OCZ & Marvell Create Native PCIe SSD Controller, Z-Drive R5 to Debut Next Weekby Anand Lal Shimpi on January 6, 2012 9:00 AM EST
Just a couple of months after launching its first SATA based SSD controller developed in-house, OCZ is announcing a PCIe based SSD controller co-developed with Marvell. The controller is based on Marvell's 88NV9145 silicon, codenamed Kilimanjaro
, and is an OCZ exclusive as the two companies apparently worked together in creating it. I'll see the chip in person next week at Storage Visions (just before CES) but it should carry both OCZ and Marvell logos. It looks like there will be an OCZ derived version of this chip as well as a Marvell branded part that will be available for others to use.

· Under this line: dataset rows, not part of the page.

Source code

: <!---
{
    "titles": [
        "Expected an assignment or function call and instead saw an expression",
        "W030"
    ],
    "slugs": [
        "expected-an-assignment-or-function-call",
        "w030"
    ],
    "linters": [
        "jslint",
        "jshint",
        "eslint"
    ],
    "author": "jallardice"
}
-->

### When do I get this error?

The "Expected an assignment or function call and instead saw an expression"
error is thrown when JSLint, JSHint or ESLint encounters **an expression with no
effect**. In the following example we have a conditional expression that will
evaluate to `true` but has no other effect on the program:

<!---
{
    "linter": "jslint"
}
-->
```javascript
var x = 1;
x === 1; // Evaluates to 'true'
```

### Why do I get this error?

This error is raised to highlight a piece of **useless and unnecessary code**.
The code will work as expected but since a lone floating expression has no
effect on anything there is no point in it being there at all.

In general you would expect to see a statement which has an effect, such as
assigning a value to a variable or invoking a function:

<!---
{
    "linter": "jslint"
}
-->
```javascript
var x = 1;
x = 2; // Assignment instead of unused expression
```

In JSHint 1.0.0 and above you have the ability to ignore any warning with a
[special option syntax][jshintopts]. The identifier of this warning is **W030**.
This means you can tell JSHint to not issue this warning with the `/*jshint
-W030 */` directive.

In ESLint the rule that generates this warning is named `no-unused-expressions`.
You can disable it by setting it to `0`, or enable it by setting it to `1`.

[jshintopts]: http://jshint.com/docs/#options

The controller itself features a native PCIe 2.0 x1 interface rather than SATA. That in itself isn't very impressive, but the first platform to use it will feature an array of these controllers behind a PCIe switch. The first implementation will be the OCZ Z-Drive R5 and will be available in MLC, eMLC and SLC NAND configurations of up to 12TB.
OCZ is claiming compatibility with VMware ESX/ESXi, Linux, Windows Server 2008 and OS X. Both full and half-height configurations will be available, similar to the Z-Drive R4.
I'm curious as to why OCZ and Marvell decided to design a native PCIe to NAND Flash controller but limited it to a x1 interface. Ideally we'd see something like a native x4, x8 or x16 controller, especially given how much bandwidth you can push through these large NAND arrays. I'll find out more next week for sure, but I wonder if the target market for this controller might be something beyond a multi-controller PCIe card.
Update: Marvell released more details about the 88NV9145 silicon. Each PCIe 2.0 x1 controller (pictured above) supports four NAND channels and up to four NAND die per channel. Using 8GB NAND die that works out to be a maximum capacity of 128GB of NAND per controller (we'd need how many controllers to hit 12TB!?). Marvell is claiming its controller is good for up to 93,000 4K random read IOs per second or 70,000 4K random write IOPS.